Postcolonial Sudan was ridden by conflict between the Northern Muslim majority and the Southern Catholic minority. The first Civil War that lasted from 1955-72 was bloody and showed that the Catholics would always remain third class citizens in a united Sudan. The second Civil War, from 1983 to 2005, was bloodier and proved the previous statement. Over 2 million people were killed and many more mutilated for life. When the South Sudanese voted for freedom, one can imagine them recounting the horrors of the past as they chose a possible peace with secession to a violent unity. Over 99% favoured separation – the minimum required for the motion to be passed is 60%.

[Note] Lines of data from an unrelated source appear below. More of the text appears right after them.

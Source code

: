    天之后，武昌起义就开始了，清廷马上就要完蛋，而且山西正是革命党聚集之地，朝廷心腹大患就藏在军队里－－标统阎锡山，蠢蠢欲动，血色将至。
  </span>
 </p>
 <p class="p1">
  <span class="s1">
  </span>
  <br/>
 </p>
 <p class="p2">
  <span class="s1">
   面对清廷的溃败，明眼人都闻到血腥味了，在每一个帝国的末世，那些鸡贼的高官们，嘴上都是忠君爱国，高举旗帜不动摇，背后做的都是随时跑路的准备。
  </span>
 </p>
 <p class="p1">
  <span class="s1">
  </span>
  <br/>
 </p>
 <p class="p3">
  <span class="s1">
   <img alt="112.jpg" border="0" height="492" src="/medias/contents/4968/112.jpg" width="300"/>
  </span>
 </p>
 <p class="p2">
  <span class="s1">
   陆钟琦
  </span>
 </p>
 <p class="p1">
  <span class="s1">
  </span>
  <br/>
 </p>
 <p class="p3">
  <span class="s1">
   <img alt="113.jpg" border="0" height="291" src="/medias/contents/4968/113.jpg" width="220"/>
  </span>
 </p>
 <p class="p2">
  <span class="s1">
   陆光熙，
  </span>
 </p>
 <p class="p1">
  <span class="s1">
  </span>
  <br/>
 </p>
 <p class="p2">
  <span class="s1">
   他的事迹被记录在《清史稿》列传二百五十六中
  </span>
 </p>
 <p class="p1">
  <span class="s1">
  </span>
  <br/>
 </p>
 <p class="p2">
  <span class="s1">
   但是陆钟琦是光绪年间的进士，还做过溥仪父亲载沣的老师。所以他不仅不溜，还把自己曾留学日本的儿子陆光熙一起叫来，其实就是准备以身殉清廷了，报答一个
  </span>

South Sudan’s independence means a lot for oppressed nationalities of the world – Tamils, Kurds, Palestinians, Chechens, Tibetans, Nagas et al. The Southern Sudanese Catholics, in terms of sheer numbers, have endured more losses than all the oppressed nations of Asia put together. They are a free people now. Even without the verbal solidarity and position taking of the Marxists. Maybe the other oppressed nations should also probe the limitations of the discourse of the Marxists. What they exclude is often more relevant to secessionist-liberation struggles than what they choose to speak about.

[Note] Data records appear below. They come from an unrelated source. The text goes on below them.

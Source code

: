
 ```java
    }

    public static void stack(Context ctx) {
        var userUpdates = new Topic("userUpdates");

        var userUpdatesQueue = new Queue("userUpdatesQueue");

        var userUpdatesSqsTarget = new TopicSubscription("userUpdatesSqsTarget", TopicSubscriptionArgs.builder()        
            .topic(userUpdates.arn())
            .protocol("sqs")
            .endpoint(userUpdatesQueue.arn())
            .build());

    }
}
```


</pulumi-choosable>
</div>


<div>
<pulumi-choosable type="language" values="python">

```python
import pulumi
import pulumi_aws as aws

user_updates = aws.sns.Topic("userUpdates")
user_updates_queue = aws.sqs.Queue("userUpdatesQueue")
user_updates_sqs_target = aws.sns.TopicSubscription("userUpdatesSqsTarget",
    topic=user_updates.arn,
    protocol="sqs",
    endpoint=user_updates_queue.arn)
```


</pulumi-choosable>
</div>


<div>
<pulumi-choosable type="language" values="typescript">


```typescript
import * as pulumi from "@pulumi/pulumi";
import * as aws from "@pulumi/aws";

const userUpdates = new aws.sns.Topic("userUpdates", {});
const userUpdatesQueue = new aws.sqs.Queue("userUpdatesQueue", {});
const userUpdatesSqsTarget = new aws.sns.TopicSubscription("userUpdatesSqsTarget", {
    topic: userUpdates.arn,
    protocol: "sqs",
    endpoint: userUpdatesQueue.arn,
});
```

South Sudan officially becomes a new nation-state on July 9, 2011. Its President, Salva Kiir Maryadit, who was a part of the Sudan People’s Liberation Movement, will indeed have a tough job in his hands considering that the social and economic life of the people has been ravaged by continuous war. Some reports show that rogue elements from North Sudan are already trying to create trouble. That apart, 9th July will indeed be a great day for oppressed nationalities who also seek to carve out homelands to remember. South Sudan’s story needs to be told and retold. We wish them best in building their country – for themselves and for those like them.